18 November 2009, Wednesday To
recap the Laws of Thermal Dynamics:
Sullivan and Liguori looked into this at Derby Hill way back when and found what others have also confirmed: a mile is a long way and it makes a difference. At sites like Derby Hill and Braddock Bay, along Lake Ontario, observers have moved farther still to observe the moveable feast, some unofficially. Dave Tetlow is truly having fun with this idea over at Braddock Bay, we haven't talked in a while, but I have a sense he's onto this idea and knows that the weather patterns are on the move so, so is he! These are not the only sites to change up the point of view. Back to you and the practice... Is it science or a sin to move around to find the spot? That's up to you. But the mistake hawkwatchers make in mind is the creaky presumption that the world comes to them and, all is visible from here. And it's my view that the integrity of the point sample has been taken around the bend and off a cliff to the exclusion of soft and flexible, considering all the other variables that enter into that sacred data set.

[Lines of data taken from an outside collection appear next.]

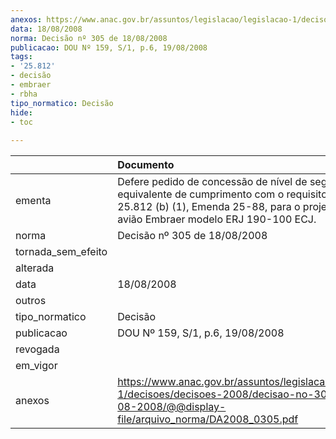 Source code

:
 ```yaml
---
anexos: https://www.anac.gov.br/assuntos/legislacao/legislacao-1/decisoes/decisoes-2008/decisao-no-305-de-18-08-2008/@@display-file/arquivo_norma/DA2008_0305.pdf
data: 18/08/2008
norma: Decisão nº 305 de 18/08/2008
publicacao: DOU Nº 159, S/1, p.6, 19/08/2008
tags:
- '25.812'
- decisão
- embraer
- rbha
tipo_normatico: Decisão
hide: 
- toc 
 
---
```


|                    | Documento                                                                                                                                                                                      |
|:-------------------|:-----------------------------------------------------------------------------------------------------------------------------------------------------------------------------------------------|
| ementa             | Defere pedido de concessão de nível de segurança equivalente de cumprimento com o requisito RBHA 25.812 (b) (1), Emenda 25-88, para o projeto de tipo do avião Embraer modelo ERJ 190-100 ECJ. |
| norma              | Decisão nº 305 de 18/08/2008                                                                                                                                                                   |
| tornada_sem_efeito |                                                                                                                                                                                                |
| alterada           |                                                                                                                                                                                                |
| data               | 18/08/2008                                                                                                                                                                                     |
| outros             |                                                                                                                                                                                                |
| tipo_normatico     | Decisão                                                                                                                                                                                        |
| publicacao         | DOU Nº 159, S/1, p.6, 19/08/2008                                                                                                                                                               |
| revogada           |                                                                                                                                                                                                |
| em_vigor           |                                                                                                                                                                                                |
| anexos             | https://www.anac.gov.br/assuntos/legislacao/legislacao-1/decisoes/decisoes-2008/decisao-no-305-de-18-08-2008/@@display-file/arquivo_norma/DA2008_0305.pdf                                      |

I've watched hawks all day from the venerable sites, started two hawkwatches from scratch that are popular decades later, moved one site to the other side of a (big) parking lot, and while intensely watching at all of the above, appreciate the other of that hawk flight. Enigma? I'm counting on it. In Bulworth (1998), where going rogue meant something, Warren Beatty's character receives this equivocal advice, "You got to be a spirit! You can't be no ghost." One mile might be the distance... between ghost and spirit.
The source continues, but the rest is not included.